Finding core labels for maximizing generalization of graph neural networks

IF 6 1区计算机科学 Q1 COMPUTER SCIENCE, ARTIFICIAL INTELLIGENCE

Neural Networks Pub Date : 2024-08-14 DOI:10.1016/j.neunet.2024.106635

{"title":"Finding core labels for maximizing generalization of graph neural networks","authors":"","doi":"10.1016/j.neunet.2024.106635","DOIUrl":null,"url":null,"abstract":"<div><p>Graph neural networks (GNNs) have become a popular approach for semi-supervised graph representation learning. GNNs research has generally focused on improving methodological details, whereas less attention has been paid to exploring the importance of labeling the data. However, for semi-supervised learning, the quality of training data is vital. In this paper, we first introduce and elaborate on the problem of training data selection for GNNs. More specifically, focusing on node classification, we aim to select representative nodes from a graph used to train GNNs to achieve the best performance. To solve this problem, we are inspired by the popular lottery ticket hypothesis, typically used for sparse architectures, and we propose the following subset hypothesis for graph data: “There exists a core subset when selecting a fixed-size dataset from the dense training dataset, that can represent the properties of the dataset, and GNNs trained on this core subset can achieve a better graph representation”. Equipped with this subset hypothesis, we present an efficient algorithm to identify the core data in the graph for GNNs.

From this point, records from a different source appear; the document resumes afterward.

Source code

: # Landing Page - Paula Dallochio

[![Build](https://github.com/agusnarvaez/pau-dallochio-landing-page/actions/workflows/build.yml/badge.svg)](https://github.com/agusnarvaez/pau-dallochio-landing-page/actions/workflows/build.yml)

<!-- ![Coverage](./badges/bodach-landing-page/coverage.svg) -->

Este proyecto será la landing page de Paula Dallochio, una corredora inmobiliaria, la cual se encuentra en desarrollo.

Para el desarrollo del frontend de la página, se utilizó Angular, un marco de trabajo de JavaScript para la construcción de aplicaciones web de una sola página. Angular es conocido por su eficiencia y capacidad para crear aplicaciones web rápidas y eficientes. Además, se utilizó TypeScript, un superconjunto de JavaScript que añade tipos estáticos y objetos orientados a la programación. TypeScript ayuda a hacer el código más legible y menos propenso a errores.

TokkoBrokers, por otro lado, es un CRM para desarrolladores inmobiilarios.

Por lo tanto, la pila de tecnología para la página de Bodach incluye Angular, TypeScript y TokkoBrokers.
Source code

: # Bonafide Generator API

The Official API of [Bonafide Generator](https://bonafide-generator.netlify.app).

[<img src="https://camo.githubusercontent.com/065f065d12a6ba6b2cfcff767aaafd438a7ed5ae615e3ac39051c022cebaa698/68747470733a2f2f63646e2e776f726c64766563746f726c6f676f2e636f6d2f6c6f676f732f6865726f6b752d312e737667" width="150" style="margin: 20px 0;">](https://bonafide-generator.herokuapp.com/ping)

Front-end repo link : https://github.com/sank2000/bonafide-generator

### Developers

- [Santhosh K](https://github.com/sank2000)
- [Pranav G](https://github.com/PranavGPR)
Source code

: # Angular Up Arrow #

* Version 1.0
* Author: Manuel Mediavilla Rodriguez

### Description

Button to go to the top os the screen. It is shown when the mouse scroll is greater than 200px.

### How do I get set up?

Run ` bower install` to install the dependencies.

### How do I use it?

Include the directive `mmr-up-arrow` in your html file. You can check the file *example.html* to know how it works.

Extensive experiments demonstrate that the selected data (as a training set) can obtain performance improvements across various datasets and GNNs architectures.</p></div>","PeriodicalId":49763,"journal":{"name":"Neural Networks","volume":null,"pages":null},"PeriodicalIF":6.0000,"publicationDate":"2024-08-14","publicationTypes":"Journal Article","fieldsOfStudy":null,"isOpenAccess":false,"openAccessPdf":"","citationCount":"0","resultStr":null,"platform":"Semanticscholar","paperid":null,"PeriodicalName":"Neural Networks","FirstCategoryId":"94","ListUrlMain":"https://www.sciencedirect.com/science/article/pii/S0893608024005598","RegionNum":1,"RegionCategory":"计算机科学","ArticlePicture":[],"TitleCN":null,"AbstractTextCN":null,"PMCID":null,"EPubDate":"","PubModel":"","JCR":"Q1","JCRName":"COMPUTER SCIENCE, ARTIFICIAL INTELLIGENCE","Score":null,"Total":0}

引用次数: 0

Abstract

Graph neural networks (GNNs) have become a popular approach for semi-supervised graph representation learning. GNNs research has generally focused on improving methodological details, whereas less attention has been paid to exploring the importance of labeling the data. However, for semi-supervised learning, the quality of training data is vital. In this paper, we first introduce and elaborate on the problem of training data selection for GNNs. More specifically, focusing on node classification, we aim to select representative nodes from a graph used to train GNNs to achieve the best performance. To solve this problem, we are inspired by the popular lottery ticket hypothesis, typically used for sparse architectures, and we propose the following subset hypothesis for graph data: “There exists a core subset when selecting a fixed-size dataset from the dense training dataset, that can represent the properties of the dataset, and GNNs trained on this core subset can achieve a better graph representation”. Equipped with this subset hypothesis, we present an efficient algorithm to identify the core data in the graph for GNNs. Extensive experiments demonstrate that the selected data (as a training set) can obtain performance improvements across various datasets and GNNs architectures.

查看原文本刊更多论文

寻找核心标签，实现图神经网络泛化最大化

图神经网络（GNN）已成为半监督图表示学习的一种流行方法。图神经网络的研究通常侧重于改进方法细节，而较少关注探索标记数据的重要性。然而，对于半监督学习来说，训练数据的质量至关重要。在本文中，我们首先介绍并阐述了 GNN 的训练数据选择问题。更具体地说，以节点分类为重点，我们的目标是从用于训练 GNN 的图中选择具有代表性的节点，以实现最佳性能。为了解决这个问题，我们受到通常用于稀疏架构的流行彩票假设的启发，提出了以下针对图数据的子集假设："从密集的训练数据集中选择一个固定大小的数据集时，存在一个核心子集，它可以代表数据集的属性，在这个核心子集上训练的 GNN 可以实现更好的图表示"。有了这个子集假设，我们提出了一种高效算法来为 GNNs 识别图中的核心数据。广泛的实验证明，所选数据（作为训练集）可以在各种数据集和 GNN 架构中提高性能。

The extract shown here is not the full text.